Rent Allowance or any other allowance is *not* paid abroad.


----------



## stir crazy (11 Nov 2007)

Well, if I was working in the social welfare I would want to know where you got the money from to not only pay for an expensive air fare but also to bum around India for 3 months


----------



## mattdo (11 Nov 2007)

Well for your information I'm getting a loan from the credit union


----------



## ClubMan (11 Nov 2007)

stir crazy said:


> Well, if I was working in the social welfare I would want to know where you got the money from to not only pay for an expensive air fare but also to bum around India for 3 months


I don't know about the _BTEA _(?) scheme but with many _SW _schemes (i.e. those that are _PRSI _linked benefits rather than means tested allowances) this sort of thing is of no interest to and no business of _SW _claims officers.


----------



## Mr Toad (11 Nov 2007)

A radical suggestion - start paying your way in society and either get a job or start a business.  

There is a "social contract" society pays benefits to those who are unemployed in the expectation that they will take the first available opportunity to become self-sufficient and start contributing by paying taxes, PRSI etc.


----------



## stir crazy (11 Nov 2007)

mattdo said:


> Well for your information I'm getting a loan from the credit union



Fair enough. As someone whos never claimed anything from or dealt with social welfare ever in my life even I could see that where your means comes from is a very practical question 




Mr Toad said:


> A radical suggestion - start paying your way in society



Ooooo burn


----------



## Welfarite (14 Nov 2007)

The qualifying period is 624 days paid 

"21 months on and off" ...how many days is that you claimed towards the 624 required? Do you know 

"will three months effect my chances?" ...yes, because you will have 3 months less qualifying days paid to you. 

The same applies to part-time work...every day signed on lengthens the timeline to clocking up the 624 days.
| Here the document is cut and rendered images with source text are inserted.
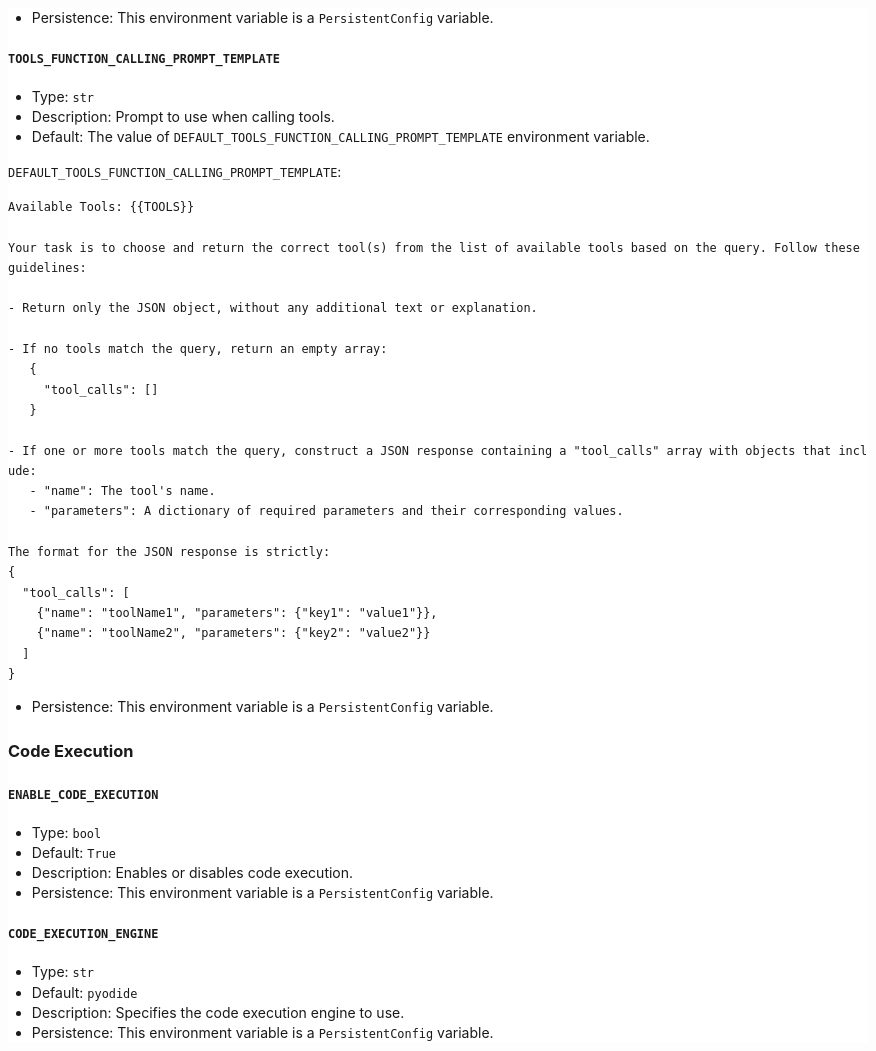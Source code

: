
 ```
```

- Persistence: This environment variable is a `PersistentConfig` variable.

#### `TOOLS_FUNCTION_CALLING_PROMPT_TEMPLATE`

- Type: `str`
- Description: Prompt to use when calling tools.
- Default: The value of `DEFAULT_TOOLS_FUNCTION_CALLING_PROMPT_TEMPLATE` environment variable.

`DEFAULT_TOOLS_FUNCTION_CALLING_PROMPT_TEMPLATE`:

```
Available Tools: {{TOOLS}}

Your task is to choose and return the correct tool(s) from the list of available tools based on the query. Follow these guidelines:

- Return only the JSON object, without any additional text or explanation.

- If no tools match the query, return an empty array: 
   {
     "tool_calls": []
   }

- If one or more tools match the query, construct a JSON response containing a "tool_calls" array with objects that include:
   - "name": The tool's name.
   - "parameters": A dictionary of required parameters and their corresponding values.

The format for the JSON response is strictly:
{
  "tool_calls": [
    {"name": "toolName1", "parameters": {"key1": "value1"}},
    {"name": "toolName2", "parameters": {"key2": "value2"}}
  ]
}
```

- Persistence: This environment variable is a `PersistentConfig` variable.

### Code Execution

#### `ENABLE_CODE_EXECUTION`

- Type: `bool`
- Default: `True`
- Description: Enables or disables code execution.
- Persistence: This environment variable is a `PersistentConfig` variable.

#### `CODE_EXECUTION_ENGINE`

- Type: `str`
- Default: `pyodide`
- Description: Specifies the code execution engine to use.
- Persistence: This environment variable is a `PersistentConfig` variable.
Only SW, looking at your record can tell you if and when you qualify to apply. Your questions are best directed to them. Any answers here would be estimates and useless if you are deciding your future on that basis. Visit or ring the SW and talk to them about your plans.


----------



## Royal (15 Nov 2007)

So when you come back from your trip to India and are happily claiming SW again will you be paying back your credit union loan from this income? As I taxpayer myself I'm not sure I want to fund your trip to india - even if it is a great opportunity for you. I'd rather fund my own holidays abroad when I have managed to save up to afford them.


----------